* _Stored data_
════
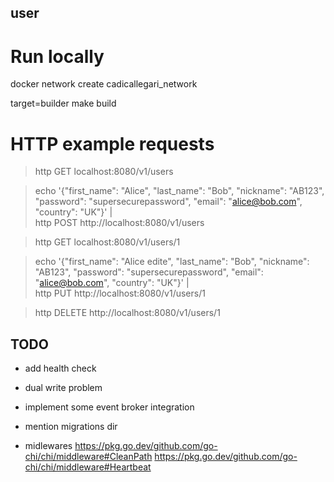 user
-----------------------

# Run locally

docker network create cadicallegari_network

target=builder make build

# HTTP example requests

> http GET localhost:8080/v1/users

> echo '{"first_name": "Alice", "last_name": "Bob", "nickname": "AB123", "password": "supersecurepassword", "email": "alice@bob.com", "country": "UK"}' | \
    http POST http://localhost:8080/v1/users

> http GET localhost:8080/v1/users/1

> echo '{"first_name": "Alice edite", "last_name": "Bob", "nickname": "AB123", "password": "supersecurepassword", "email": "alice@bob.com", "country": "UK"}' | \
    http PUT http://localhost:8080/v1/users/1

> http DELETE http://localhost:8080/v1/users/1


## TODO
- add health check
- dual write problem
- implement some event broker integration
- mention migrations dir

- midlewares
    https://pkg.go.dev/github.com/go-chi/chi/middleware#CleanPath
    https://pkg.go.dev/github.com/go-chi/chi/middleware#Heartbeat


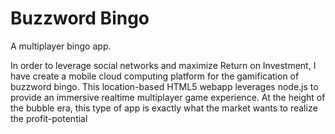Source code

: # Buzzword Bingo

A multiplayer bingo app.


In order to leverage social networks and maximize Return on Investment, I have create a mobile cloud computing platform for the gamification of buzzword bingo.  This location-based HTML5 webapp leverages node.js to provide an immersive realtime multiplayer game experience.  At the height of the bubble era, this type of app is exactly what the market wants to realize the profit-potential
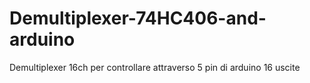 # Demultiplexer-74HC406-and-arduino
Demultiplexer 16ch per controllare attraverso 5 pin di arduino 16 uscite 
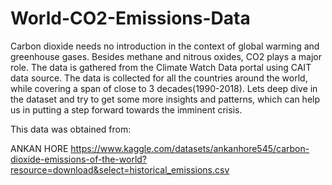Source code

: # World-CO2-Emissions-Data

Carbon dioxide needs no introduction in the context of global warming and greenhouse gases. Besides methane and nitrous oxides, CO2 plays a major role. The data is gathered from the Climate Watch Data portal using CAIT data source. The data is collected for all the countries around the world, while covering a span of close to 3 decades(1990-2018). Lets deep dive in the dataset and try to get some more insights and patterns, which can help us in putting a step forward towards the imminent crisis.

This data was obtained from:

ANKAN HORE
https://www.kaggle.com/datasets/ankanhore545/carbon-dioxide-emissions-of-the-world?resource=download&select=historical_emissions.csv
 
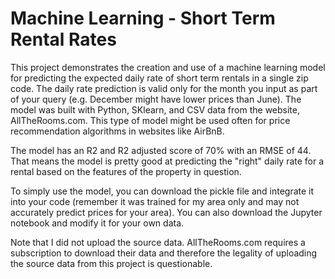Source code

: # Machine Learning - Short Term Rental Rates

This project demonstrates the creation and use of a machine learning model for predicting the expected daily rate of short term rentals in a single zip code. The daily rate prediction is valid only for the month you input as part of your query (e.g. December might have lower prices than June). The model was built with Python, SKlearn, and CSV data from the website, AllTheRooms.com. This type of model might be used often for price recommendation algorithms in websites like AirBnB.

The model has an R2 and R2 adjusted score of 70% with an RMSE of 44. That means the model is pretty good at predicting the "right" daily rate for a rental based on the features of the property in question.

To simply use the model, you can download the pickle file and integrate it into your code (remember it was trained for my area only and may not accurately predict prices for your area). You can also download the Jupyter notebook and modify it for your own data.

Note that I did not upload the source data. AllTheRooms.com requires a subscription to download their data and therefore the legality of uploading the source data from this project is questionable. 
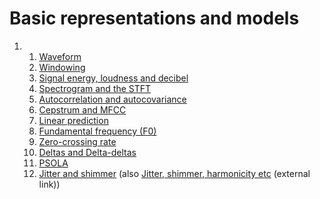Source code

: # Basic representations and models

<div class="contentLayout2">

<div class="columnLayout two-equal" layout="two-equal">

<div class="cell normal" data-type="normal">

<div class="innerCell">

1.  1.  [Waveform](Waveform)
    2.  [Windowing](https://wiki.aalto.fi/display/ITSP/Windowing)
    3.  [Signal energy, loudness and
        decibel](Signal_energy_loudness_and_decibel)
    4.  [Spectrogram and the STFT](Spectrogram_and_the_STFT)
    5.  [Autocorrelation and
        autocovariance](Autocorrelation_and_autocovariance)
    6.  [Cepstrum and MFCC](Cepstrum_and_MFCC)
    7.  [Linear
        prediction](https://wiki.aalto.fi/display/ITSP/Linear+prediction)
    8.  [Fundamental frequency (F0)](Fundamental_frequency_F0_)
    9.  [Zero-crossing rate](Zero-crossing_rate)
    10. [Deltas and Delta-deltas](Deltas_and_Delta-deltas)
    11. [PSOLA](Pitch-Synchoronous_Overlap-Add_PSOLA_)
    12. [Jitter and shimmer](Jitter_and_shimmer) (also [Jitter, shimmer,
        harmonicity
        etc](https://www.sltinfo.com/acoustic-measures-norms/) (external
        link))

</div>

</div>

<div class="cell normal" data-type="normal">

<div class="innerCell">

  

</div>

</div>

</div>

</div>
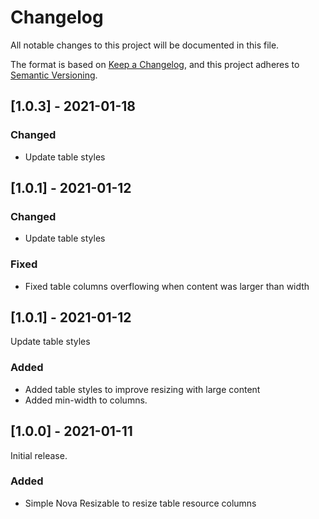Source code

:# Changelog

All notable changes to this project will be documented in this file.

The format is based on [Keep a Changelog](https://keepachangelog.com/en/1.0.0/),
and this project adheres to [Semantic Versioning](https://semver.org/spec/v2.0.0.html).

## [1.0.3] - 2021-01-18

### Changed

- Update table styles


## [1.0.1] - 2021-01-12

### Changed

- Update table styles

### Fixed

- Fixed table columns overflowing when content was larger than width

## [1.0.1] - 2021-01-12

Update table styles

### Added

- Added table styles to improve resizing with large content
- Added min-width to columns.

## [1.0.0] - 2021-01-11

Initial release.

### Added

- Simple Nova Resizable to resize table resource columns
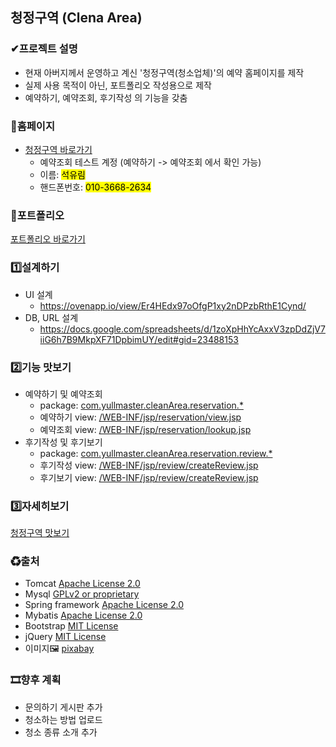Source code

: ## 청정구역 (Clena Area)
### ✔프로젝트 설명
- 현재 아버지께서 운영하고 계신 '청정구역(청소업체)'의 예약 홈페이지를 제작
- 실제 사용 목적이 아닌, 포트폴리오 작성용으로 제작
- 예약하기, 예약조회, 후기작성 의 기능을 갖춤

### 🔗홈페이지
- [청정구역 바로가기](http://54.180.113.138:8080/main_view)
  - 예약조회 테스트 계정 (예약하기 -> 예약조회 에서 확인 가능)
  - 이름: <mark>석유림</mark>
  - 핸드폰번호: <mark>010-3668-2634</mark>

### 📖포트폴리오
[포트폴리오 바로가기](#)

### 1️⃣설계하기
- UI 설계
  - https://ovenapp.io/view/Er4HEdx97oOfgP1xy2nDPzbRthE1Cynd/
- DB, URL 설계
  - https://docs.google.com/spreadsheets/d/1zoXpHhYcAxxV3zpDdZjV7iiG6h7B9MkpXF71DpbimUY/edit#gid=23488153
  
### 2️⃣기능 맛보기
- 예약하기 및 예약조회
  - package: [com.yullmaster.cleanArea.reservation.*](https://github.com/syr96/cleanArea/tree/master/src/main/java/com/yullmaster/cleanArea/reservation)
  - 예약하기 view: [/WEB-INF/jsp/reservation/view.jsp](https://github.com/syr96/cleanArea/blob/master/src/main/webapp/WEB-INF/jsp/reservation/view.jsp)
  - 예약조회 view: [/WEB-INF/jsp/reservation/lookup.jsp](https://github.com/syr96/cleanArea/blob/master/src/main/webapp/WEB-INF/jsp/reservation/lookup.jsp)
- 후기작성 및 후기보기
  - package: [com.yullmaster.cleanArea.reservation.review.*](https://github.com/syr96/cleanArea/tree/master/src/main/java/com/yullmaster/cleanArea/reservation/review)
  - 후기작성 view: [/WEB-INF/jsp/review/createReview.jsp](https://github.com/syr96/cleanArea/blob/master/src/main/webapp/WEB-INF/jsp/review/createReview.jsp)
  - 후기보기 view: [/WEB-INF/jsp/review/createReview.jsp](https://github.com/syr96/cleanArea/blob/master/src/main/webapp/WEB-INF/jsp/review/listReview.jsp)

### 3️⃣자세히보기
[청정구역 맛보기](#)

### ♻출처
- Tomcat [Apache License 2.0](https://www.apache.org/licenses/LICENSE-2.0) 
- Mysql [GPLv2 or proprietary](https://www.gnu.org/licenses/gpl-3.0.html)
- Spring framework [Apache License 2.0](https://www.apache.org/licenses/LICENSE-2.0)  
- Mybatis [Apache License 2.0](https://www.apache.org/licenses/LICENSE-2.0)
- Bootstrap [MIT License](https://opensource.org/licenses/MIT)
- jQuery [MIT License](https://opensource.org/licenses/MIT)
- 이미지🖼 [pixabay](https://pixabay.com/ko/)

### 🎞향후 계획
- 문의하기 게시판 추가
- 청소하는 방법 업로드
- 청소 종류 소개 추가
════
Could you return exactly the stretch of the data above that starts at the line with "docker network create cadicallegari_network" and ends at the line with "http GET localhost:8080/v1/users/1", both lines included?

* _Expected answer_
docker network create cadicallegari_network

target=builder make build

# HTTP example requests

> http GET localhost:8080/v1/users

> echo '{"first_name": "Alice", "last_name": "Bob", "nickname": "AB123", "password": "supersecurepassword", "email": "alice@bob.com", "country": "UK"}' | \
    http POST http://localhost:8080/v1/users

> http GET localhost:8080/v1/users/1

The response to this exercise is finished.